--- START ---

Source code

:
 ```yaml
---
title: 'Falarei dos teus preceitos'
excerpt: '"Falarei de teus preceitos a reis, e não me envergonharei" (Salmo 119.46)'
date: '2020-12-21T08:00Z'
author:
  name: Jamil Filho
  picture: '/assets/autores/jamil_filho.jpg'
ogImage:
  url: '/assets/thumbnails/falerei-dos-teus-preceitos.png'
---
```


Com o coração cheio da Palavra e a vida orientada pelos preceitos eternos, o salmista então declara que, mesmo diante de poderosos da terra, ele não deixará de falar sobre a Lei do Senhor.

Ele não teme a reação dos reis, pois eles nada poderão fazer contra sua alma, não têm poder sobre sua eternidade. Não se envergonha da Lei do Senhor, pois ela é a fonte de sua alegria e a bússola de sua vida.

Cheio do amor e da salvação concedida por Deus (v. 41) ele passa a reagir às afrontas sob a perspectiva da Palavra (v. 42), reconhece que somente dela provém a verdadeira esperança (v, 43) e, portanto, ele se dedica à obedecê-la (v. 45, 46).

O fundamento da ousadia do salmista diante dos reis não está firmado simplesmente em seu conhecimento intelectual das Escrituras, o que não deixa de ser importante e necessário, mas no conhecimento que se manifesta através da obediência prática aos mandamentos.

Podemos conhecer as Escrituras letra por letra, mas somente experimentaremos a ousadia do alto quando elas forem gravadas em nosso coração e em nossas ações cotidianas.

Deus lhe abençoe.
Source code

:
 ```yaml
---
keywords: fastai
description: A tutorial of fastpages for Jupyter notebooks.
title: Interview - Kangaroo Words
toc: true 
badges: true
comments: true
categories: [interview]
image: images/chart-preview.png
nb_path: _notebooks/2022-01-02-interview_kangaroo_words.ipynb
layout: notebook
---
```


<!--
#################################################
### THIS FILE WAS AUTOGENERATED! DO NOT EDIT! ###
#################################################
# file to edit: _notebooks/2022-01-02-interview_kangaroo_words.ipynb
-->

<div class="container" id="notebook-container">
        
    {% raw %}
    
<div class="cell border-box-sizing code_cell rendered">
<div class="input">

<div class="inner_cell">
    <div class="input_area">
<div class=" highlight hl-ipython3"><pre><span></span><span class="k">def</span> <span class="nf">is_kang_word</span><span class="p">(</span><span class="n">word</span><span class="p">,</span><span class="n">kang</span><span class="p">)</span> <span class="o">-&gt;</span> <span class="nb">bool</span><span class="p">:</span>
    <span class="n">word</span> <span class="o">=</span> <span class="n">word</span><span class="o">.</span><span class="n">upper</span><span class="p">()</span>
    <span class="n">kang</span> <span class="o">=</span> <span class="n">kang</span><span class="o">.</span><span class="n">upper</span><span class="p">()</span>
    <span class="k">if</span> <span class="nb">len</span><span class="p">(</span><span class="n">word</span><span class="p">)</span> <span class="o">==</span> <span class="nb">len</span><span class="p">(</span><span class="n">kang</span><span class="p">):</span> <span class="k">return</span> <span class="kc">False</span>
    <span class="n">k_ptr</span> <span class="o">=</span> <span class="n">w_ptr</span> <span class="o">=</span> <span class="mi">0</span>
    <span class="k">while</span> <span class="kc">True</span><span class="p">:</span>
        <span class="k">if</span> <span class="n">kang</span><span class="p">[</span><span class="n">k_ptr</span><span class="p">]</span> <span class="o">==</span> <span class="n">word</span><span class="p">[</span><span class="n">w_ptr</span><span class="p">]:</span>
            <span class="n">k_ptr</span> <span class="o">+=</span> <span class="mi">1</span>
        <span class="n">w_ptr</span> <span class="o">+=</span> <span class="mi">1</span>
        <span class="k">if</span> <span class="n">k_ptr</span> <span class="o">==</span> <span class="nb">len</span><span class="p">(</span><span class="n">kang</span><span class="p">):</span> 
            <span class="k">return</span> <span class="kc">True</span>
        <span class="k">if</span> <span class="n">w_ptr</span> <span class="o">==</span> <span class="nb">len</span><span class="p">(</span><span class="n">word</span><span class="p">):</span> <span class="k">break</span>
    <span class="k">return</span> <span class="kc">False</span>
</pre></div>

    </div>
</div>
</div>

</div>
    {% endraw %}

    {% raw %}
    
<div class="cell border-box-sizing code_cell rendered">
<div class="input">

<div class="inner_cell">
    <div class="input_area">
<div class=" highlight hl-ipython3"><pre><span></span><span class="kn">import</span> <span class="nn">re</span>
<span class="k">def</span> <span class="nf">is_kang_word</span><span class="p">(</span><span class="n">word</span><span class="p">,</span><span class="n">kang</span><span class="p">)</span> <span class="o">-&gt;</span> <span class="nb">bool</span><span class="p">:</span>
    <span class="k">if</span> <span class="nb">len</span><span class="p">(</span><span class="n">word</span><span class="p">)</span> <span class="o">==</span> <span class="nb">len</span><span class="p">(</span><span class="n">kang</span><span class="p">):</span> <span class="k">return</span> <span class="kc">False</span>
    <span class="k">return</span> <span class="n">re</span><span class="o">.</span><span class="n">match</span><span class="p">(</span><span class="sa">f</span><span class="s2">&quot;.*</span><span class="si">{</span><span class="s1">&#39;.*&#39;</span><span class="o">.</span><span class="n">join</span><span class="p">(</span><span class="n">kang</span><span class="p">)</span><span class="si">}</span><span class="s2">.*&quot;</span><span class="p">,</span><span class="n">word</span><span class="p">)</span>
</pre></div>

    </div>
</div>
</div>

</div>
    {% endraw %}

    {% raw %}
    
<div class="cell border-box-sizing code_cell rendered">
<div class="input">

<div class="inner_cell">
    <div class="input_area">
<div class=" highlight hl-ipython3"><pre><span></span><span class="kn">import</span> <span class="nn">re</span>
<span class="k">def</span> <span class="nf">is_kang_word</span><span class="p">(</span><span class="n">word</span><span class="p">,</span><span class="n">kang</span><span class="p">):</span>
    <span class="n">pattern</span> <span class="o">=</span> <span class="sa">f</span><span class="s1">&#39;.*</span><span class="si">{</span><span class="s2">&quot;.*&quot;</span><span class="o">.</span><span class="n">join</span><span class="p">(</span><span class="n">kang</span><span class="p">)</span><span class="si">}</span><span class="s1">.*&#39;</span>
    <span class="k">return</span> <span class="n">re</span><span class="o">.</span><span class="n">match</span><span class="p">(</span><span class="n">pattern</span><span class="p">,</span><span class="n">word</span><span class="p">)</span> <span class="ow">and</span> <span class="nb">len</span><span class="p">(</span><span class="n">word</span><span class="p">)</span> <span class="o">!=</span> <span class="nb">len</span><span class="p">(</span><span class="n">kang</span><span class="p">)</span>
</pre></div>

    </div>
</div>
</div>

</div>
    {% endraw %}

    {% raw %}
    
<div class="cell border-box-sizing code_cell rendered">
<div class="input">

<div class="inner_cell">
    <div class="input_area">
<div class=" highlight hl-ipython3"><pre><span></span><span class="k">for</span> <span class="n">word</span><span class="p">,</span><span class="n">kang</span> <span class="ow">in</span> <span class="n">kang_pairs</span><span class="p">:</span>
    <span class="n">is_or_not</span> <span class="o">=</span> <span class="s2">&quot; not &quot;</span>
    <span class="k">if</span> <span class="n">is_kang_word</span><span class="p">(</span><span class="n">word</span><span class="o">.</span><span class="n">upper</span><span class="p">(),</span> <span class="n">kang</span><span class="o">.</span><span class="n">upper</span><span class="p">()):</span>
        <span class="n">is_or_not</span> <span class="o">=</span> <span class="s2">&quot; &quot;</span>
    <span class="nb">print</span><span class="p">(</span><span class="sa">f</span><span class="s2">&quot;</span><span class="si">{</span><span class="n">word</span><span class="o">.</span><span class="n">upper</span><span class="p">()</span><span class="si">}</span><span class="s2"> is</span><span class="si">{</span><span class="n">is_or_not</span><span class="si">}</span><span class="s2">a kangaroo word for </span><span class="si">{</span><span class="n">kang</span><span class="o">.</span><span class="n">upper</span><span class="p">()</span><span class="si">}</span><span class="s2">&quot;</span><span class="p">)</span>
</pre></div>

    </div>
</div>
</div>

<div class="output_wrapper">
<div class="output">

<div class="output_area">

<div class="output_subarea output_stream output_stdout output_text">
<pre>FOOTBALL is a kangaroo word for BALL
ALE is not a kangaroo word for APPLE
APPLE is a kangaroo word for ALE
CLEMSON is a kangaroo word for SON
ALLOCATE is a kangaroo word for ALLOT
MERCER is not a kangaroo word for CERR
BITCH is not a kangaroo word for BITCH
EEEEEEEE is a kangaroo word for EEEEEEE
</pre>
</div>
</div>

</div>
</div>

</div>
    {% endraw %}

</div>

--- END ---

### [What you are asked to do]
If a line of the records above holds the string "highlight", count it; then state only how many such lines there are.

### [The completed task]
4